■ **EXTRACTED INFORMATION**:
[Start of section]
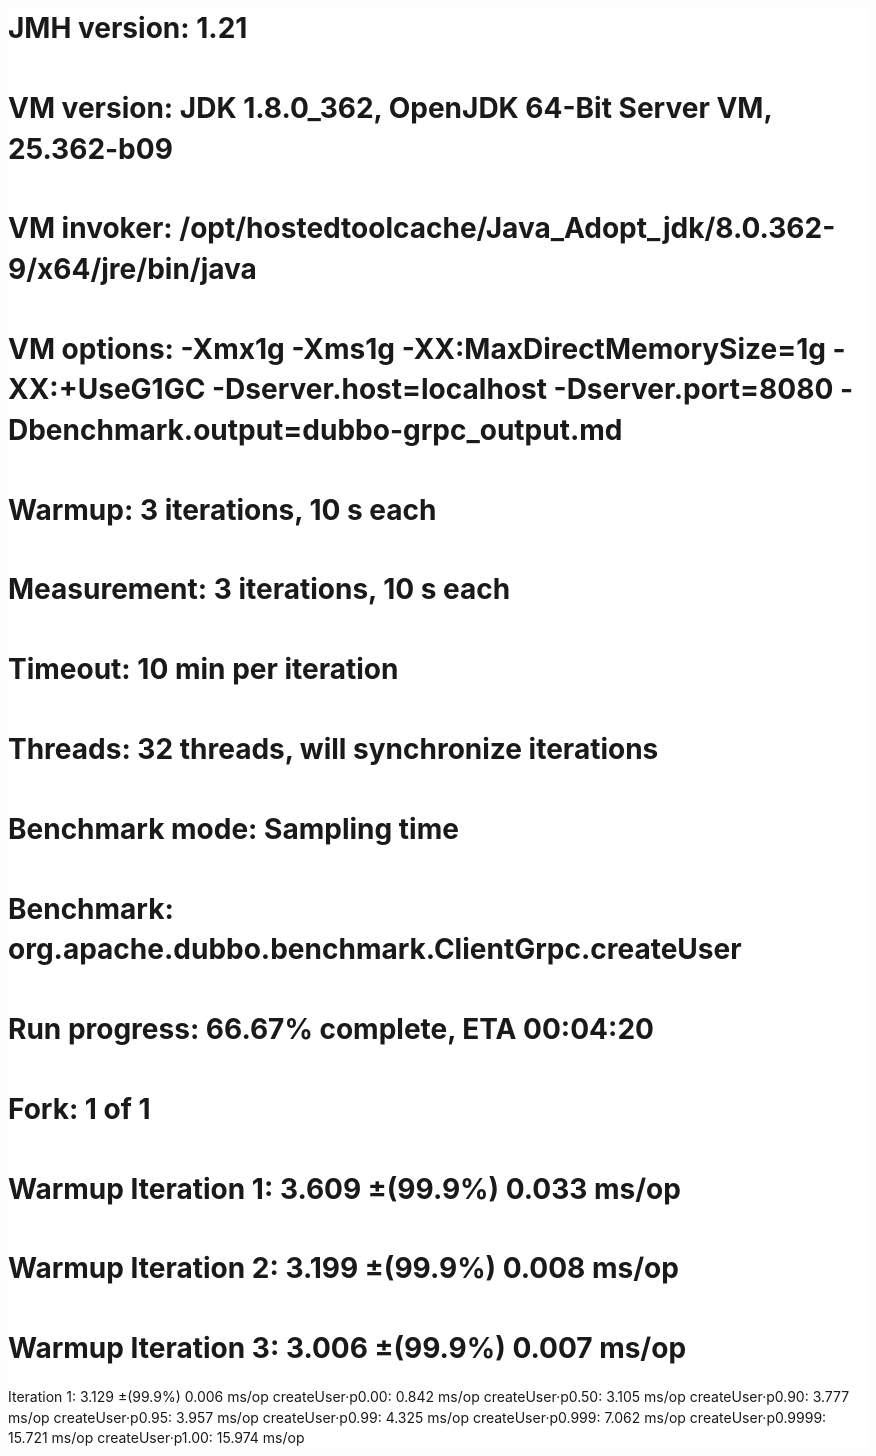 
# JMH version: 1.21
# VM version: JDK 1.8.0_362, OpenJDK 64-Bit Server VM, 25.362-b09
# VM invoker: /opt/hostedtoolcache/Java_Adopt_jdk/8.0.362-9/x64/jre/bin/java
# VM options: -Xmx1g -Xms1g -XX:MaxDirectMemorySize=1g -XX:+UseG1GC -Dserver.host=localhost -Dserver.port=8080 -Dbenchmark.output=dubbo-grpc_output.md
# Warmup: 3 iterations, 10 s each
# Measurement: 3 iterations, 10 s each
# Timeout: 10 min per iteration
# Threads: 32 threads, will synchronize iterations
# Benchmark mode: Sampling time
# Benchmark: org.apache.dubbo.benchmark.ClientGrpc.createUser

# Run progress: 66.67% complete, ETA 00:04:20
# Fork: 1 of 1
# Warmup Iteration   1: 3.609 ±(99.9%) 0.033 ms/op
# Warmup Iteration   2: 3.199 ±(99.9%) 0.008 ms/op
# Warmup Iteration   3: 3.006 ±(99.9%) 0.007 ms/op
Iteration   1: 3.129 ±(99.9%) 0.006 ms/op
                 createUser·p0.00:   0.842 ms/op
                 createUser·p0.50:   3.105 ms/op
                 createUser·p0.90:   3.777 ms/op
                 createUser·p0.95:   3.957 ms/op
                 createUser·p0.99:   4.325 ms/op
                 createUser·p0.999:  7.062 ms/op
                 createUser·p0.9999: 15.721 ms/op
                 createUser·p1.00:   15.974 ms/op
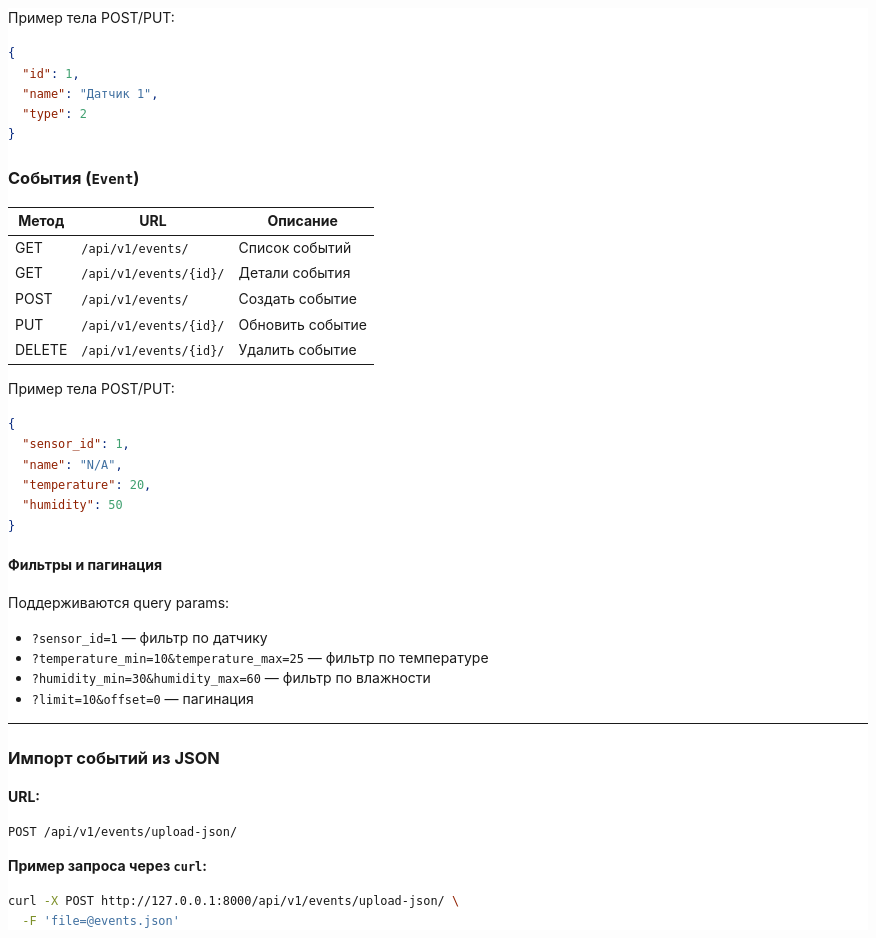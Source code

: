 Пример тела POST/PUT:

```json
{
  "id": 1,
  "name": "Датчик 1",
  "type": 2
}
```

### События (`Event`)

| Метод  | URL                    | Описание         |
|--------|------------------------|------------------|
| GET    | `/api/v1/events/`      | Список событий   |
| GET    | `/api/v1/events/{id}/` | Детали события   |
| POST   | `/api/v1/events/`      | Создать событие  |
| PUT    | `/api/v1/events/{id}/` | Обновить событие |
| DELETE | `/api/v1/events/{id}/` | Удалить событие  |

Пример тела POST/PUT:

```json
{
  "sensor_id": 1,
  "name": "N/A",
  "temperature": 20,
  "humidity": 50
}
```

#### Фильтры и пагинация

Поддерживаются query params:

* `?sensor_id=1` — фильтр по датчику
* `?temperature_min=10&temperature_max=25` — фильтр по температуре
* `?humidity_min=30&humidity_max=60` — фильтр по влажности
* `?limit=10&offset=0` — пагинация

---

### Импорт событий из JSON

**URL:**

```
POST /api/v1/events/upload-json/
```

**Пример запроса через `curl`:**

```bash
curl -X POST http://127.0.0.1:8000/api/v1/events/upload-json/ \
  -F 'file=@events.json'
```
[End of section]
■ **WORK TO BE COMPLETED**: Show all lines from the data that contain "version".

■ **RESPONSE BOX**:
# JMH version: 1.21
# VM version: JDK 1.8.0_362, OpenJDK 64-Bit Server VM, 25.362-b09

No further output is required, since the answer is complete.